* _THE TASK_:
Except for the images, repeat the entries below word for word.

* _INFORMATION SHOWN_:
'''

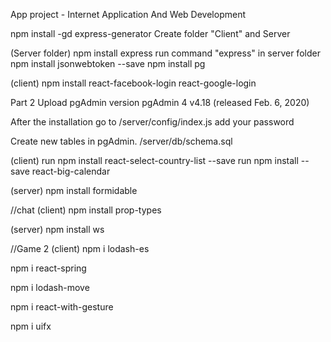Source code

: App project - Internet Application And Web Development

npm install -gd express-generator
Create folder "Client" and Server 

(Server folder)
npm install express 
run command "express" in server folder
npm install jsonwebtoken --save 
npm install pg


(client)
npm install react-facebook-login react-google-login


Part 2
Upload pgAdmin
version pgAdmin 4 v4.18 (released Feb. 6, 2020)

After the installation go to /server/config/index.js
add your password

Create new tables in pgAdmin. /server/db/schema.sql

(client)
run npm install react-select-country-list --save
run npm install --save react-big-calendar

(server)
npm install formidable

//chat
(client)
npm install prop-types

(server)
npm install ws

//Game 2
(client)
npm i lodash-es

npm i react-spring

npm i lodash-move

npm i react-with-gesture

npm i uifx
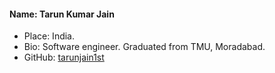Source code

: #### Name: Tarun Kumar Jain
 - Place: India.
 - Bio: Software engineer. Graduated from TMU, Moradabad.
 - GitHub: [tarunjain1st](https://github.com/tarunjain1st)
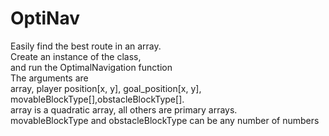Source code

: # OptiNav
Easily find the best route in an array.  
Create an instance of the class,  
and run the OptimalNavigation function  
The arguments are  
array, player position[x, y], goal_position[x, y], movableBlockType[],obstacleBlockType[].  
array is a quadratic array, all others are primary arrays.  
movableBlockType and obstacleBlockType can be any number of numbers  
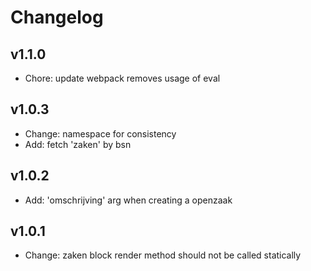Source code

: # Changelog

## v1.1.0

- Chore: update webpack removes usage of eval

## v1.0.3

- Change: namespace for consistency
- Add: fetch 'zaken' by bsn

## v1.0.2

- Add: 'omschrijving' arg when creating a openzaak

## v1.0.1

- Change: zaken block render method should not be called statically
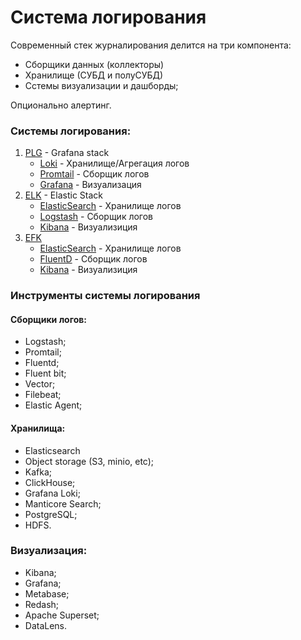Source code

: # Система логирования

Современный стек журналирования делится на три компонента:

- Сборщики данных (коллекторы)
- Хранилище (СУБД и полуСУБД)
- Сстемы визуализации и дашборды;

Опционально алертинг.

### Системы логирования:

1. [PLG](https://grafana.com/products/cloud/logs/) - Grafana stack
    - [Loki](https://grafana.com/docs/loki/latest/) - Хранилище/Агрегация логов
    - [Promtail](https://grafana.com/docs/loki/latest/send-data/promtail/) - Сборщик логов
    - [Grafana](https://grafana.com/docs/grafana/latest/) - Визуализация
2. [ELK](https://www.elastic.co/elastic-stack) - Elastic Stack
    - [ElasticSearch](https://www.elastic.co/elasticsearch) - Хранилище логов
    - [Logstash](https://www.elastic.co/logstash) - Сборщик логов
    - [Kibana](https://www.elastic.co/kibana) - Визуализиция
3. [EFK](https://github.com/giefferre/EFK-stack)
    - [ElasticSearch](https://www.elastic.co/elasticsearch) - Хранилище логов
    - [FluentD](https://www.fluentd.org/) - Сборщик логов
    - [Kibana](https://www.elastic.co/kibana) - Визуализиция

### Инструменты системы логирования

#### Сборщики логов:

- Logstash;
- Promtail;
- Fluentd;
- Fluent bit;
- Vector;
- Filebeat;
- Elastic Agent;

#### Хранилища:

- Elasticsearch
- Object storage (S3, minio, etc);
- Kafka;
- ClickHouse;
- Grafana Loki;
- Manticore Search;
- PostgreSQL;
- HDFS.

### Визуализация:

- Kibana;
- Grafana;
- Metabase;
- Redash;
- Apache Superset;
- DataLens.
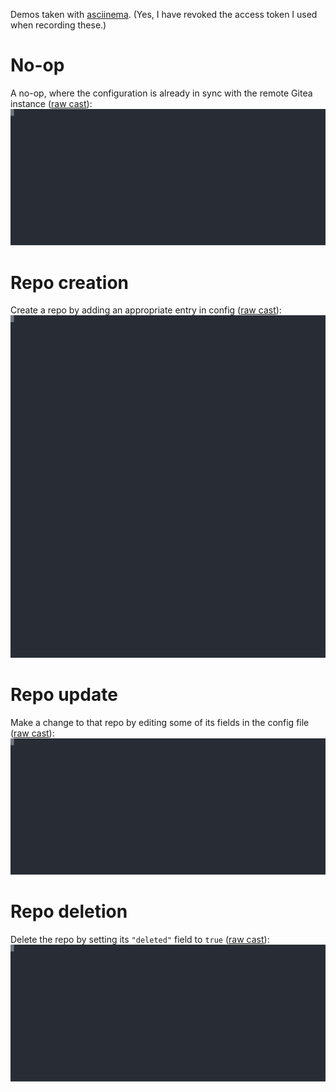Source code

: Demos taken with [asciinema](https://asciinema.org/).
(Yes, I have revoked the access token I used when recording these.)

# No-op

A no-op, where the configuration is already in sync with the remote Gitea instance ([raw cast](./no-op.cast)):
![No-op update demo](./no-op.svg)


# Repo creation

Create a repo by adding an appropriate entry in config ([raw cast](./on-creation.cast)):
![Repo creation demo](./on-creation.svg)

# Repo update

Make a change to that repo by editing some of its fields in the config file ([raw cast](./update.cast)):
![Repo update demo](./update.svg)

# Repo deletion

Delete the repo by setting its `"deleted"` field to `true` ([raw cast](./deletion.cast)):
![Repo deletion demo](./deletion.svg)

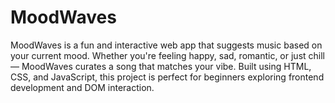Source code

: # MoodWaves
MoodWaves is a fun and interactive web app that suggests music based on your current mood. Whether you're feeling happy, sad, romantic, or just chill — MoodWaves curates a song that matches your vibe.  Built using HTML, CSS, and JavaScript, this project is perfect for beginners exploring frontend development and DOM interaction.
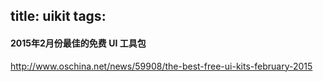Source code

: title: uikit
tags:
---

#### 2015年2月份最佳的免费 UI 工具包

http://www.oschina.net/news/59908/the-best-free-ui-kits-february-2015
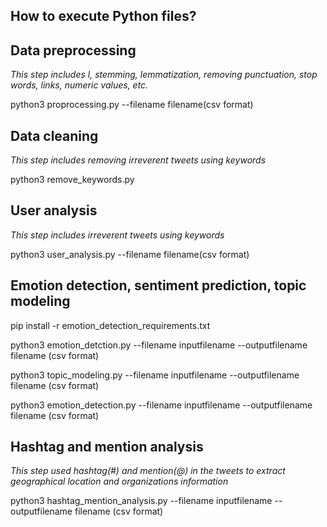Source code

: ## How to execute Python files?

## Data preprocessing 
*This step includes l, stemming, lemmatization, removing punctuation, stop words, links, numeric values, etc.*

python3 proprocessing.py --filename filename(csv format)

## Data cleaning
*This step includes removing irreverent tweets using keywords*

python3 remove_keywords.py 

## User analysis 
*This step includes  irreverent tweets using keywords*

python3 user_analysis.py --filename filename(csv format)

## Emotion detection, sentiment prediction, topic modeling

pip install -r emotion_detection_requirements.txt

python3 emotion_detction.py --filename inputfilename --outputfilename filename (csv format)

python3 topic_modeling.py --filename inputfilename --outputfilename filename (csv format)

python3 emotion_detection.py --filename inputfilename --outputfilename filename (csv format)

## Hashtag and mention analysis
*This step used hashtag(#) and mention(@) in the tweets to extract geographical location and organizations information*

python3 hashtag_mention_analysis.py --filename inputfilename --outputfilename filename (csv format)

'''

* _REPLY TO THE EXERCISE_:
Source code

: App project - Internet Application And Web Development

npm install -gd express-generator
Create folder "Client" and Server 

(Server folder)
npm install express 
run command "express" in server folder
npm install jsonwebtoken --save 
npm install pg


(client)
npm install react-facebook-login react-google-login


Part 2
Upload pgAdmin
version pgAdmin 4 v4.18 (released Feb. 6, 2020)

After the installation go to /server/config/index.js
add your password

Create new tables in pgAdmin. /server/db/schema.sql

(client)
run npm install react-select-country-list --save
run npm install --save react-big-calendar

(server)
npm install formidable

//chat
(client)
npm install prop-types

(server)
npm install ws

//Game 2
(client)
npm i lodash-es

npm i react-spring

npm i lodash-move

npm i react-with-gesture

npm i uifx
Source code

: #### Name: Tarun Kumar Jain
 - Place: India.
 - Bio: Software engineer. Graduated from TMU, Moradabad.
 - GitHub: [tarunjain1st](https://github.com/tarunjain1st)
Source code

: # OptiNav
Easily find the best route in an array.  
Create an instance of the class,  
and run the OptimalNavigation function  
The arguments are  
array, player position[x, y], goal_position[x, y], movableBlockType[],obstacleBlockType[].  
array is a quadratic array, all others are primary arrays.  
movableBlockType and obstacleBlockType can be any number of numbers  
Source code

: # Changelog

## v1.1.0

- Chore: update webpack removes usage of eval

## v1.0.3

- Change: namespace for consistency
- Add: fetch 'zaken' by bsn

## v1.0.2

- Add: 'omschrijving' arg when creating a openzaak

## v1.0.1

- Change: zaken block render method should not be called statically
Source code

: # Система логирования

Современный стек журналирования делится на три компонента:

- Сборщики данных (коллекторы)
- Хранилище (СУБД и полуСУБД)
- Сстемы визуализации и дашборды;

Опционально алертинг.

### Системы логирования:

1. [PLG](https://grafana.com/products/cloud/logs/) - Grafana stack
    - [Loki](https://grafana.com/docs/loki/latest/) - Хранилище/Агрегация логов
    - [Promtail](https://grafana.com/docs/loki/latest/send-data/promtail/) - Сборщик логов
    - [Grafana](https://grafana.com/docs/grafana/latest/) - Визуализация
2. [ELK](https://www.elastic.co/elastic-stack) - Elastic Stack
    - [ElasticSearch](https://www.elastic.co/elasticsearch) - Хранилище логов
    - [Logstash](https://www.elastic.co/logstash) - Сборщик логов
    - [Kibana](https://www.elastic.co/kibana) - Визуализиция
3. [EFK](https://github.com/giefferre/EFK-stack)
    - [ElasticSearch](https://www.elastic.co/elasticsearch) - Хранилище логов
    - [FluentD](https://www.fluentd.org/) - Сборщик логов
    - [Kibana](https://www.elastic.co/kibana) - Визуализиция

### Инструменты системы логирования

#### Сборщики логов:

- Logstash;
- Promtail;
- Fluentd;
- Fluent bit;
- Vector;
- Filebeat;
- Elastic Agent;

#### Хранилища:

- Elasticsearch
- Object storage (S3, minio, etc);
- Kafka;
- ClickHouse;
- Grafana Loki;
- Manticore Search;
- PostgreSQL;
- HDFS.

### Визуализация:

- Kibana;
- Grafana;
- Metabase;
- Redash;
- Apache Superset;
- DataLens.
Source code

: Demos taken with [asciinema](https://asciinema.org/).
(Yes, I have revoked the access token I used when recording these.)

# No-op

A no-op, where the configuration is already in sync with the remote Gitea instance ([raw cast](./no-op.cast)):
![No-op update demo](./no-op.svg)


# Repo creation

Create a repo by adding an appropriate entry in config ([raw cast](./on-creation.cast)):
![Repo creation demo](./on-creation.svg)

# Repo update

Make a change to that repo by editing some of its fields in the config file ([raw cast](./update.cast)):
![Repo update demo](./update.svg)

# Repo deletion

Delete the repo by setting its `"deleted"` field to `true` ([raw cast](./deletion.cast)):
![Repo deletion demo](./deletion.svg)

Source code

: # MoodWaves
MoodWaves is a fun and interactive web app that suggests music based on your current mood. Whether you're feeling happy, sad, romantic, or just chill — MoodWaves curates a song that matches your vibe.  Built using HTML, CSS, and JavaScript, this project is perfect for beginners exploring frontend development and DOM interaction.
Source code

: title: uikit
tags:
---

#### 2015年2月份最佳的免费 UI 工具包

http://www.oschina.net/news/59908/the-best-free-ui-kits-february-2015
Source code

: ## How to execute Python files?

## Data preprocessing 
*This step includes l, stemming, lemmatization, removing punctuation, stop words, links, numeric values, etc.*

python3 proprocessing.py --filename filename(csv format)

## Data cleaning
*This step includes removing irreverent tweets using keywords*

python3 remove_keywords.py 

## User analysis 
*This step includes  irreverent tweets using keywords*

python3 user_analysis.py --filename filename(csv format)

## Emotion detection, sentiment prediction, topic modeling

pip install -r emotion_detection_requirements.txt

python3 emotion_detction.py --filename inputfilename --outputfilename filename (csv format)

python3 topic_modeling.py --filename inputfilename --outputfilename filename (csv format)

python3 emotion_detection.py --filename inputfilename --outputfilename filename (csv format)

## Hashtag and mention analysis
*This step used hashtag(#) and mention(@) in the tweets to extract geographical location and organizations information*

python3 hashtag_mention_analysis.py --filename inputfilename --outputfilename filename (csv format)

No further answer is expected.